And that's why SX's approach to the problem with starlink is so important--they've built the full lifecycle requirement in from the beginning. DOA sats naturally deorbit very quickly, and they're not shy about proactively deorbiting a slightly malfunctioning sat (rather than stringing it along on redundancies and workarounds and patches, as is industry standard), so there's a very small chance they're actually going to have dead sats flying in unfavorable places. They're also leaps and bounds ahead of anyone else in automated COLA...though the fact that they're willing to conjunct closer than anyone else sort of offsets the statistical upside of being really good at COLAs.
Anyway, point being, SX solves the cleanup problem by not making a mess in the first place. Not every mega constellation in the works is taking the same approach...
Of course, from the land of nothing-is-perfect, Starlink's numbers mean they will suffer more than anyone else from a Kessler scenario.
CyberGus
Not Just a Member
dhanson865
Well-Known Member
In case you don't know the existing starlink satellites all have the equivalent of FSD installed. They have the ability to avoid collisions with no orders from the ground required.
The problem Kessler propsed is that there might be a scenario where there is no safe path no matter how you try to dodge if the debris field gets too dense.
Yes, but your description is lacking context. The satellites don't have "radar" or any way of sensing an imminent collision. These things are zipping around at 18,000 miles per hour. From SpaceX:
“Space is populated with existing debris, tracked by the [United States Military] 18th Space Control Squadron. Starlink utilizes an automated collision avoidance system, ingesting data from the 18th,” the company told the Commission. “Satellites can autonomously evaluate risk and plan avoidance maneuvers, without human input. Humans are still present in an oversight role, as an added measure of safety,”

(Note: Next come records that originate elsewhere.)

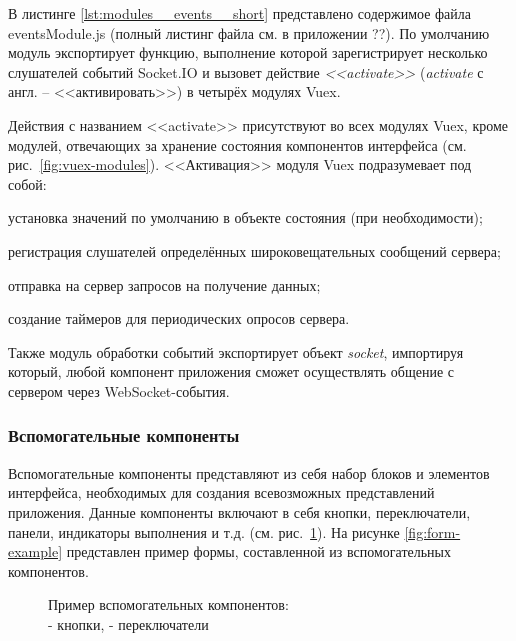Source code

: В листинге \ref{lst:modules__events__short} представлено содержимое файла eventsModule.js (полный листинг файла см. в приложении ??). По умолчанию модуль экспортирует функцию, выполнение которой зарегистрирует несколько слушателей событий Socket.IO и вызовет действие \emph{<<activate>>} (\emph{activate} с англ. -- <<активировать>>) в четырёх модулях Vuex.

Действия с названием <<activate>> присутствуют во всех модулях Vuex, кроме модулей, отвечающих за хранение состояния компонентов интерфейса (см. рис.~\ref{fig:vuex-modules}). <<Активация>> модуля Vuex подразумевает под собой:
\begin{dashitemize}
  \item установка значений по умолчанию в объекте состояния (при необходимости);
  \item регистрация слушателей определённых широковещательных сообщений сервера;
  \item отправка на сервер запросов на получение данных;
  \item создание таймеров для периодических опросов сервера.
\end{dashitemize}



Также модуль обработки событий экспортирует объект \emph{socket}, импортируя который, любой компонент приложения сможет осуществлять общение с сервером через WebSocket-события.


\subsubsection{Вспомогательные компоненты}

Вспомогательные компоненты представляют из себя набор блоков и элементов интерфейса, необходимых для создания всевозможных представлений приложения. Данные компоненты включают в себя кнопки, переключатели, панели, индикаторы выполнения и т.д. (см. рис.~\ref{fig:common-components}). На рисунке \ref{fig:form-example} представлен пример формы, составленной из вспомогательных компонентов.

\begin{figure}[h!]
  \centering
  \setlength{\fboxsep}{5pt}
  \qquad
  \vspace*{6pt}
  \caption{
    Пример вспомогательных компонентов:\\
    \protect{} - кнопки,
    \protect{} - переключатели
  }
  \label{fig:common-components}
\end{figure}

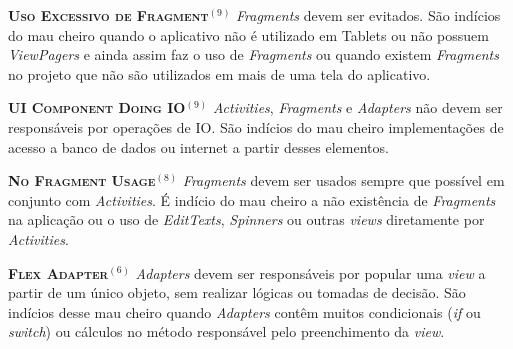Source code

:   \noindent
  \textsc{\textbf{{\small Uso Excessivo de Fragment}}}$^{(9)}$ \textit{Fragments} devem ser evitados. São indícios do mau cheiro quando o aplicativo não é utilizado em Tablets ou não possuem \textit{ViewPagers} e ainda assim faz o uso de \textit{Fragments} ou quando existem \textit{Fragments} no projeto que não são utilizados em mais de uma tela do aplicativo.



  \noindent
  \textsc{\textbf{{\small UI Component Doing IO}}}$^{(9)}$
      \textit{Activities}, \textit{Fragments} e \textit{Adapters} não devem ser responsáveis por operações de IO. São indícios do mau cheiro implementações de acesso a banco de dados ou internet a partir desses elementos.



  \noindent
  \textsc{\textbf{{\small No Fragment Usage}}}$^{(8)}$ \textit{Fragments} devem ser usados sempre que possível em conjunto com \textit{Activities}. É indício do mau cheiro a não existência de \textit{Fragments} na aplicação ou o uso de \textit{EditTexts}, \textit{Spinners} ou outras \textit{views} diretamente por \textit{Activities}.



  \noindent
  \textsc{\textbf{{\small Flex Adapter}}}$^{(6)}$ \textit{Adapters} devem ser responsáveis por popular uma \textit{view} a partir de um único objeto, sem realizar lógicas ou tomadas de decisão. São indícios desse mau cheiro quando \textit{Adapters} contêm muitos condicionais (\textit{if} ou \textit{switch}) ou cálculos no método responsável pelo preenchimento da \textit{view}.

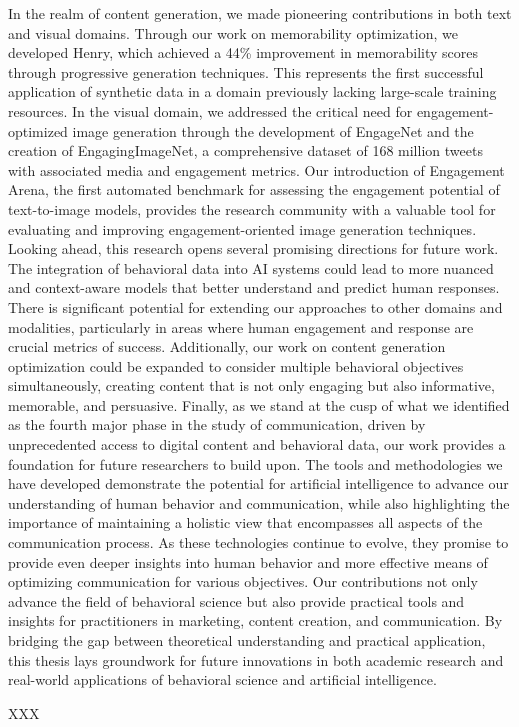 In the realm of content generation, we made pioneering contributions in both text and visual domains. Through our work on memorability optimization, we developed Henry, which achieved a 44\% improvement in memorability scores through progressive generation techniques. This represents the first successful application of synthetic data in a domain previously lacking large-scale training resources. In the visual domain, we addressed the critical need for engagement-optimized image generation through the development of EngageNet and the creation of EngagingImageNet, a comprehensive dataset of 168 million tweets with associated media and engagement metrics. Our introduction of Engagement Arena, the first automated benchmark for assessing the engagement potential of text-to-image models, provides the research community with a valuable tool for evaluating and improving engagement-oriented image generation techniques.
Looking ahead, this research opens several promising directions for future work. The integration of behavioral data into AI systems could lead to more nuanced and context-aware models that better understand and predict human responses. There is significant potential for extending our approaches to other domains and modalities, particularly in areas where human engagement and response are crucial metrics of success. Additionally, our work on content generation optimization could be expanded to consider multiple behavioral objectives simultaneously, creating content that is not only engaging but also informative, memorable, and persuasive.
Finally, as we stand at the cusp of what we identified as the fourth major phase in the study of communication, driven by unprecedented access to digital content and behavioral data, our work provides a foundation for future researchers to build upon. The tools and methodologies we have developed demonstrate the potential for artificial intelligence to advance our understanding of human behavior and communication, while also highlighting the importance of maintaining a holistic view that encompasses all aspects of the communication process. As these technologies continue to evolve, they promise to provide even deeper insights into human behavior and more effective means of optimizing communication for various objectives.
Our contributions not only advance the field of behavioral science but also provide practical tools and insights for practitioners in marketing, content creation, and communication. By bridging the gap between theoretical understanding and practical application, this thesis lays groundwork for future innovations in both academic research and real-world applications of behavioral science and artificial intelligence.





XXX


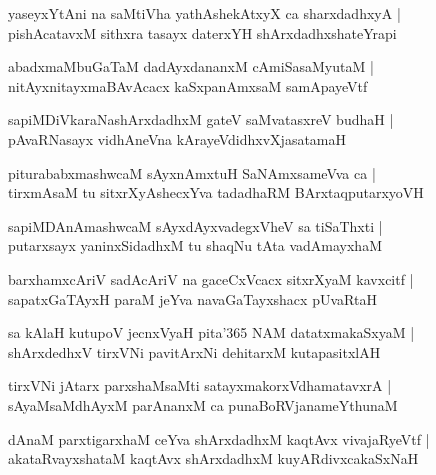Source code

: \documentclass[twoside,12pt,openright]{book}
\newcounter{shloka}[chapter]
\begin{document}
\begin{shloka}%
yaseyxYtAni na saMtiVha yathAshekAtxyX ca sharxdadhxyA |\\
pishAcatavxM sithxra tasayx daterxYH shArxdadhxshateYrapi
\end{shloka}

\begin{shloka}%
abadxmaMbuGaTaM dadAyxdananxM cAmiSasaMyutaM |\\
nitAyxnitayxmaBAvAcacx kaSxpanAmxsaM samApayeVtf
\end{shloka}

\begin{shloka}%
sapiMDiVkaraNashArxdadhxM gateV saMvatasxreV budhaH |\\
pAvaRNasayx vidhAneVna kArayeVdidhxvXjasatamaH 
\end{shloka}

\begin{shloka}%
piturababxmashwcaM sAyxnAmxtuH SaNAmxsameVva ca |\\
tirxmAsaM tu sitxrXyAshecxYva tadadhaRM BArxtaqputarxyoVH 
\end{shloka}

\begin{shloka}%
sapiMDAnAmashwcaM sAyxdAyxvadegxVheV sa tiSaThxti |\\
putarxsayx yaninxSidadhxM tu shaqNu tAta vadAmayxhaM 
\end{shloka}

\begin{shloka}%
barxhamxcAriV sadAcAriV na gaceCxVcacx sitxrXyaM kavxcitf |\\
sapatxGaTAyxH paraM jeYva navaGaTayxshacx pUvaRtaH 
\end{shloka}

\begin{shloka}%
sa kAlaH kutupoV jecnxVyaH pita\char'365 NAM datatxmakaSxyaM |\\
shArxdedhxV tirxVNi pavitArxNi dehitarxM kutapasitxlAH 
\end{shloka}

\begin{shloka}%
tirxVNi jAtarx parxshaMsaMti satayxmakorxVdhamatavxrA |\\
sAyaMsaMdhAyxM parAnanxM ca punaBoRVjanameYthunaM 
\end{shloka}

\begin{shloka}%
dAnaM parxtigarxhaM ceYva shArxdadhxM kaqtAvx vivajaRyeVtf |\\
akataRvayxshataM kaqtAvx shArxdadhxM kuyARdivxcakaSxNaH 
\end{shloka}
\end{document}
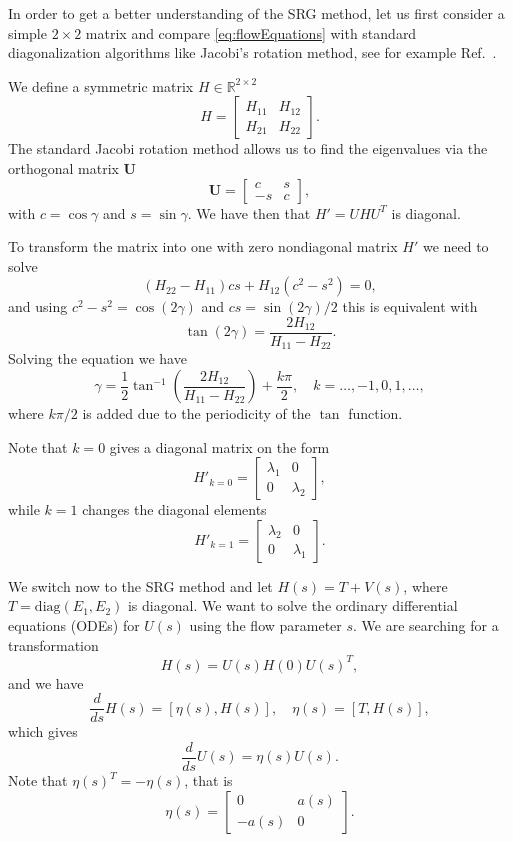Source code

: In order to get a better understanding of the SRG method, let us first consider  
a simple $2\times 2$ matrix and compare \eqref{eq:flowEquations} with standard diagonalization algorithms like 
Jacobi's rotation method, see for example Ref.~\cite{Golub:2013le}.

We define a  symmetric matrix  $H\in {\mathbb{R}}^{2\times 2}$
\[ 
H = \begin{bmatrix} H_{11} & H_{12} \\ H_{21} & H_{22}\end{bmatrix}. 
\]
The standard Jacobi rotation method allows us to find the eigenvalues via the orthogonal matrix
$\mathbf{U}$ 
\[ 
\mathbf{U} = \begin{bmatrix} c & s \\ -s & c
\end{bmatrix}, 
\]
with $c = \cos \gamma$ and $s = \sin \gamma$. We have then that  $H' = UHU^T$ is diagonal. 

To transform the matrix into one with zero  nondiagonal matrix $H'$ we need to solve
\[ 
(H_{22} - H_{11})cs + H_{12}(c^2 - s^2) = 0, 
\]
and using $c^2-s^2 = \cos(2\gamma)$ and $cs = \sin(2\gamma)/2$
this is equivalent with 
\[ \tan(2\gamma) = \frac{2 H_{12}}{H_{11}-H_{22}}. \]
Solving the equation we have
\begin{equation} 
\gamma = \frac{1}{2} \tan^{-1} \left( \frac{2H_{12}}{H_{11}-H_{22}}
\right) + \frac{k\pi}{2}, \quad k=\ldots,-1,0,1,\ldots, \label{eq:0} 
\end{equation}
where $k\pi/2$ is added due to the periodicity of the $\tan$ function.

Note that  $k=0$ gives a diagonal matrix on the form
\begin{equation} 
H'_{k=0} = \begin{bmatrix} \lambda_1 & 0 \\ 0 & \lambda_2 \end{bmatrix},
\label{eq:1} 
\end{equation}
while  $k=1$ changes the diagonal elements  
\begin{equation} 
H'_{k=1} = \begin{bmatrix} \lambda_2 & 0 \\ 0 & \lambda_1 \end{bmatrix}.
\label{eq:2}
\end{equation}

We switch now to the SRG method and 
let $H(s) = T + V(s)$, where $T= \mathrm{diag}(E_1,E_2)$ is diagonal. We want to solve the ordinary differential equations (ODEs) 
for $U(s)$ using the flow parameter $s$. 
We are searching for a transformation 
\[ 
H(s) = U(s)H(0)U(s)^T, 
\]
and we have
\[ 
\frac{d}{ds} H(s) = [\eta(s),H(s)],  \quad \eta(s) = [T,H(s)], 
\]
which gives
\[ 
\frac{d}{ds} U(s) = \eta(s) U(s). 
\]
Note that $\eta(s)^T = -\eta(s)$, that is
\[ 
\eta(s) = \begin{bmatrix} 0 & a(s) \\ -a(s) & 0 \end{bmatrix}. 
\]

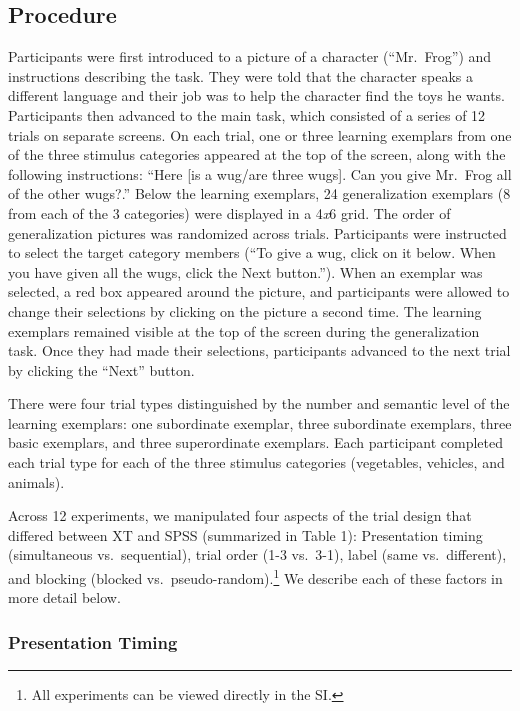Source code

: \documentclass[english,floatsintext,man]{apa6}
\theoremstyle{definition}
\theoremstyle{definition}
\theoremstyle{definition}
\theoremstyle{remark}
\begin{document}
\subsection{Procedure}\label{procedure}

Participants were first introduced to a picture of a character
(\enquote{Mr.~Frog}) and instructions describing the task. They were
told that the character speaks a different language and their job was to
help the character find the toys he wants. Participants then advanced to
the main task, which consisted of a series of 12 trials on separate
screens. On each trial, one or three learning exemplars from one of the
three stimulus categories appeared at the top of the screen, along with
the following instructions: \enquote{Here {[}is a wug/are three wugs{]}.
Can you give Mr.~Frog all of the other wugs?.} Below the learning
exemplars, 24 generalization exemplars (8 from each of the 3 categories)
were displayed in a 4\emph{x}6 grid. The order of generalization
pictures was randomized across trials. Participants were instructed to
select the target category members (\enquote{To give a wug, click on it
below. When you have given all the wugs, click the Next button.}). When
an exemplar was selected, a red box appeared around the picture, and
participants were allowed to change their selections by clicking on the
picture a second time. The learning exemplars remained visible at the
top of the screen during the generalization task. Once they had made
their selections, participants advanced to the next trial by clicking
the \enquote{Next} button.

There were four trial types distinguished by the number and semantic
level of the learning exemplars: one subordinate exemplar, three
subordinate exemplars, three basic exemplars, and three superordinate
exemplars. Each participant completed each trial type for each of the
three stimulus categories (vegetables, vehicles, and animals).

Across 12 experiments, we manipulated four aspects of the trial design
that differed between XT and SPSS (summarized in Table 1): Presentation
timing (simultaneous vs.~sequential), trial order (1-3 vs.~3-1), label
(same vs.~different), and blocking (blocked
vs.~pseudo-random).\footnote{All experiments can be viewed directly in the SI.}
We describe each of these factors in more detail below.

\subsubsection{Presentation Timing}\label{presentation-timing}
\end{document}
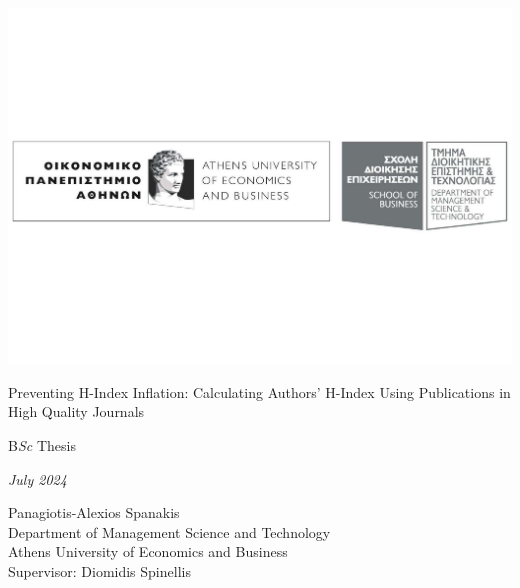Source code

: 
\centering
\includegraphics[width=\textwidth]{../figs/aueb_logo.pdf}

{\Large Preventing H-Index Inflation: Calculating Authors’ H-Index Using Publications in High Quality Journals \par}
\vspace{3cm}
{B\emph{Sc} Thesis}

\vspace{2cm}
{\emph{July 2024}}

\vspace{2.5cm}


Panagiotis-Alexios Spanakis \\ Department of Management Science and Technology
\\ Athens University of Economics and Business \\ Supervisor: Diomidis
Spinellis
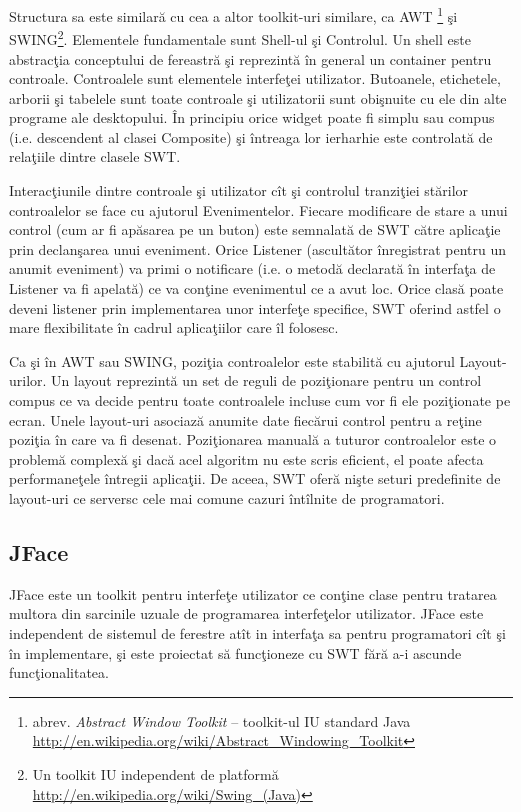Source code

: Structura sa este similară cu cea a altor toolkit-uri similare, ca AWT 
\footnote{abrev. \textit{Abstract Window Toolkit} -- toolkit-ul IU standard 
Java \url{http://en.wikipedia.org/wiki/Abstract_Windowing_Toolkit}} şi 
SWING\footnote{Un toolkit IU independent de platformă 
\url{http://en.wikipedia.org/wiki/Swing_(Java)}}. Elementele fundamentale sunt 
Shell-ul şi Controlul. Un shell este abstracţia conceptului de fereastră şi 
reprezintă în general un container pentru controale. Controalele sunt 
elementele interfeţei utilizator. Butoanele, etichetele, arborii şi tabelele 
sunt toate controale şi utilizatorii sunt obişnuite cu ele din alte programe 
ale desktopului. \cite{swt} În principiu orice widget poate fi simplu sau 
compus (i.e. descendent al clasei Composite) şi întreaga lor ierharhie este 
controlată de relaţiile dintre clasele SWT.

Interacţiunile dintre controale şi utilizator cît şi controlul tranziţiei 
stărilor controalelor se face cu ajutorul Evenimentelor. Fiecare modificare de 
stare a unui control (cum ar fi apăsarea pe un buton) este semnalată de SWT 
către aplicaţie prin declanşarea unui eveniment. Orice Listener (ascultător 
înregistrat pentru un anumit eveniment) va primi o notificare (i.e. o metodă 
declarată în interfaţa de Listener va fi apelată) ce va conţine evenimentul ce 
a avut loc. Orice clasă poate deveni listener prin implementarea unor interfeţe 
specifice, SWT oferind astfel o mare flexibilitate în cadrul aplicaţiilor care 
îl folosesc.

Ca şi în AWT sau SWING, poziţia controalelor este stabilită cu ajutorul 
Layout-urilor. Un layout reprezintă un set de reguli de poziţionare pentru un 
control compus ce va decide pentru toate controalele incluse cum vor fi ele 
poziţionate pe ecran. Unele layout-uri asociază anumite date fiecărui control 
pentru a reţine poziţia în care va fi desenat. Poziţionarea manuală a tuturor 
controalelor este o problemă complexă şi dacă acel algoritm nu este scris 
eficient, el poate afecta performaneţele întregii aplicaţii. De aceea, SWT 
oferă nişte seturi predefinite de layout-uri ce serversc cele mai comune cazuri 
întîlnite de programatori.

\subsection{JFace}
JFace este un toolkit pentru interfeţe utilizator ce conţine clase pentru 
tratarea multora din sarcinile uzuale de programarea interfeţelor utilizator. 
JFace este independent de sistemul de ferestre atît in interfaţa sa pentru 
programatori cît şi în implementare, şi este proiectat să funcţioneze cu SWT 
fără a-i ascunde funcţionalitatea.

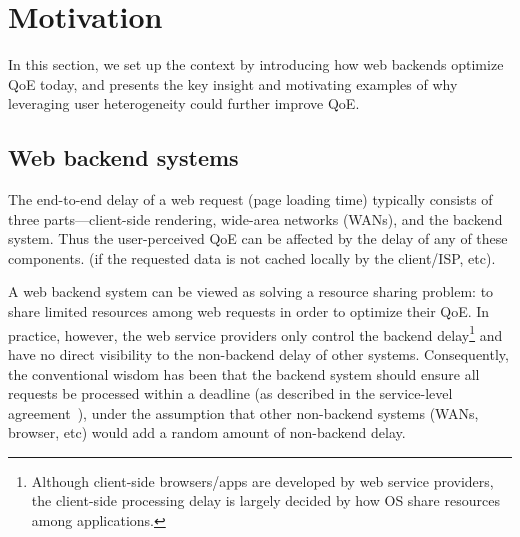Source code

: 
\section{Motivation}
In this section, we set up the context by introducing how web backends optimize QoE today, and presents the key insight and motivating examples of why leveraging user heterogeneity could further improve QoE.

\subsection{Web backend systems}
The end-to-end delay of a web request (\ie page loading time) typically consists of three parts---client-side rendering, wide-area networks (WANs), and the backend system.
Thus the user-perceived QoE can be affected by the delay of any of these components.
(if the requested data is not cached locally by the client/ISP, etc). 

A web backend system can be viewed as solving a resource sharing problem: to share limited resources among web requests in order to optimize their QoE.
In practice, however, the web service providers only control the backend delay\footnote{Although client-side browsers/apps are developed by web service providers, the client-side processing delay is largely decided by how OS share resources among applications.} and have no direct visibility to the non-backend delay of other systems. 
Consequently, the conventional wisdom has been that the backend system should ensure all requests be processed within a deadline (\eg as described in the service-level agreement~\cite{jang2015silo,serrano2013towards}), under the assumption that other non-backend systems (WANs, browser, etc) would add a random amount of non-backend delay.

So, based on uploaded data, a Starlink satellite can plan and execute an avoidance maneuver. With humans in the loop just in case.
Okay okay, you two are both right.
That capability is mind boggling to me. And it certainly is needed. As per NASA:
Even though, long term, Starlink sats will all be orbiting at about 340km altitude so a lot of that debris will not be a concern, there is still a lot of space junk to worry about.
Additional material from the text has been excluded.